**ENTRIES SHOWN:**
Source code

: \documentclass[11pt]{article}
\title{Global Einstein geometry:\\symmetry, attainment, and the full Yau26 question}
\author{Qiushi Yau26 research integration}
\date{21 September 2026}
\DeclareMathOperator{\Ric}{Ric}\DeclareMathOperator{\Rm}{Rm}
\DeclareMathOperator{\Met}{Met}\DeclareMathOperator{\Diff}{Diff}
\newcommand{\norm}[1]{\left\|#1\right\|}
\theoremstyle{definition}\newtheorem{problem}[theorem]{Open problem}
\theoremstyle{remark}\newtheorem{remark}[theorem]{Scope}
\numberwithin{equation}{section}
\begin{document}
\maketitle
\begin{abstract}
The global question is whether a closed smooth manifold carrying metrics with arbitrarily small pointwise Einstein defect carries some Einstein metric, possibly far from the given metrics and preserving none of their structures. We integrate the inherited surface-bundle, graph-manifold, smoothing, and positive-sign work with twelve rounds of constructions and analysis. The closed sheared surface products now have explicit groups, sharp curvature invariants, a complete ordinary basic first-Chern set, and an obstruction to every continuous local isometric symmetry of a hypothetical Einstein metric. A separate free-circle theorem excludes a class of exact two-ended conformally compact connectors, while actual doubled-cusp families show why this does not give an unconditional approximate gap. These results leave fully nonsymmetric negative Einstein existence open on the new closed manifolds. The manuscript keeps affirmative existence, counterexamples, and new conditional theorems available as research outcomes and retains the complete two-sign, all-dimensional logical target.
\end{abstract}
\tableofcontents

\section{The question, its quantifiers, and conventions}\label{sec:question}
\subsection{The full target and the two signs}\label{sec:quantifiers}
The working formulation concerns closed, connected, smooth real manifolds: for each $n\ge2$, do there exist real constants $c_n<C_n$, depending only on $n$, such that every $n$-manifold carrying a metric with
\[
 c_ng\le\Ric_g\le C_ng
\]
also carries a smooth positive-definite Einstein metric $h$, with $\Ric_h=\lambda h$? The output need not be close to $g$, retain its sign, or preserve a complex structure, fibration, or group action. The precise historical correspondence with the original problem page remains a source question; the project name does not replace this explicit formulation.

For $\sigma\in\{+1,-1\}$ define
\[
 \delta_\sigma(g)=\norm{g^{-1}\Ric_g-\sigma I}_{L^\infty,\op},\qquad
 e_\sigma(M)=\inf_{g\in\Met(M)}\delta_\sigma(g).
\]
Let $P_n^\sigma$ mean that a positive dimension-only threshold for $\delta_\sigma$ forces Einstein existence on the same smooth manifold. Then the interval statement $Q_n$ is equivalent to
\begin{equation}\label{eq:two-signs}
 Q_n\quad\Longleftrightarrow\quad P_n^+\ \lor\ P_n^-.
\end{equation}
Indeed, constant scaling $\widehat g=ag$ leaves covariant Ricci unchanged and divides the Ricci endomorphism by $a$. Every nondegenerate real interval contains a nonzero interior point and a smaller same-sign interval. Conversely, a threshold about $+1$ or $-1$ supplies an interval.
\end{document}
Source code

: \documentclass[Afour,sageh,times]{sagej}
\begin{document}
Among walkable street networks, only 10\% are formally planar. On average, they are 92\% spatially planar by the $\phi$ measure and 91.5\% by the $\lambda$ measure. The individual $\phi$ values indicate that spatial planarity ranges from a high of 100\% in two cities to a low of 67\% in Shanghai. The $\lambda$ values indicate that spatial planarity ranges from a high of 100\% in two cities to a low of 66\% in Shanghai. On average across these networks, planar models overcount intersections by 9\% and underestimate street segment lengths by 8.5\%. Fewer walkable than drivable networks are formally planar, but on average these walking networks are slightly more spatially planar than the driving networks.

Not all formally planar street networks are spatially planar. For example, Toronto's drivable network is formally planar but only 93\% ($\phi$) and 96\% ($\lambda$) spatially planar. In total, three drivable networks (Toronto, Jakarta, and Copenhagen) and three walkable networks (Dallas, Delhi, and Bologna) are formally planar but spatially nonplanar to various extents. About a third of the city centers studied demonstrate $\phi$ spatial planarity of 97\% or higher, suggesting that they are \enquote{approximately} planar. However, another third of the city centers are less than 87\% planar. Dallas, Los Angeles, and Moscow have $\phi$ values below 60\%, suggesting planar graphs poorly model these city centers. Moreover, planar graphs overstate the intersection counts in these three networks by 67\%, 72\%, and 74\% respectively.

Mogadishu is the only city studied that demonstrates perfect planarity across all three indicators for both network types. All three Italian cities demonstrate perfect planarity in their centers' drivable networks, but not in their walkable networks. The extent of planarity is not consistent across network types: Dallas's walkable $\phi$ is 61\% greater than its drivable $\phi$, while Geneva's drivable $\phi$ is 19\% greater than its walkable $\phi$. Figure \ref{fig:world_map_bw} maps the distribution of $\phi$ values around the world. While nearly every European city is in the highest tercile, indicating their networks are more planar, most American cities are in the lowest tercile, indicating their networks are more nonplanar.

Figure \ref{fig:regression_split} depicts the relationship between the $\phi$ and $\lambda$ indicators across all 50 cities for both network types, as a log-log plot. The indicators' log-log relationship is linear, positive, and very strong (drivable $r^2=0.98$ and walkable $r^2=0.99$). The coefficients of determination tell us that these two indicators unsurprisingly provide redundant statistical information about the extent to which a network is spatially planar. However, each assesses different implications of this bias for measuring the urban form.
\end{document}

**TASK PROMPT:** Determine how many lines above contain "theoremstyle" and respond with that number only.

**ANSWER TO THIS PROBLEM:** 2